It turns out that the very things that make Homo sapiens different – the use of language, the size of the brain, even the moral sense itself -- have to do with the ability to form and sustain groups: the larger the brain, the larger the group.


Neo-Darwinians call this reciprocal altruism.  Sociologists call it trust. Economists call it social capital.  And it is one great intellectual discoveries of our time.  Individuals need groups. Groups need co-operation.  And co-operation needs covenant, bonds of reciprocity and trust.


Traditionally, that was the work of religion.  After all, the word 'religion' itself comes from a Latin root meaning 'to bind'. And whether we take a conservative thinker like Edmund Burke, or a radical like Thomas Paine, or a social scientist like Emil Durkheim, or an outside observer like Alexis de Tocqueville, they all saw this, and explained it, each in their own way.
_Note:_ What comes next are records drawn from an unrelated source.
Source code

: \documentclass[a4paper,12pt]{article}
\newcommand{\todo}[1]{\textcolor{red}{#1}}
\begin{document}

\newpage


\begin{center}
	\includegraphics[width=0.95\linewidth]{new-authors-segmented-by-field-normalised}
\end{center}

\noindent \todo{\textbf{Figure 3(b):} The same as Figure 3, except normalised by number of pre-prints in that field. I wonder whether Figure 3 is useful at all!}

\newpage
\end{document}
And now it has been scientifically demonstrated.  If there is only competition and not co-operation, if there is only the state and the market and no covenantal relationships, society will not survive.


What then happens to a society when religion wanes and there is nothing covenantal to take its place?
Relationships break down.  Marriage grows weak.  Families become fragile.  Communities atrophy.  And the result is that people feel vulnerable and alone.  If they turn those feelings outward, the result is often anger turning to violence.  If they turn them inward, the result is depression, stress related syndromes, eating disorders, drug and alcohol abuse. Either way, there is spiritual poverty in the midst of material affluence.


It doesn't happen all at once, but slowly, gradually and inexorably.  Societies without covenants and the institutions needed to inspire and sustain them, disintegrate. Initially, the result is a loss of graciousness in our shared and collective lives. Ultimately, it is a loss of freedom itself.

III

That is where we are.  And now let's go back to where it all began.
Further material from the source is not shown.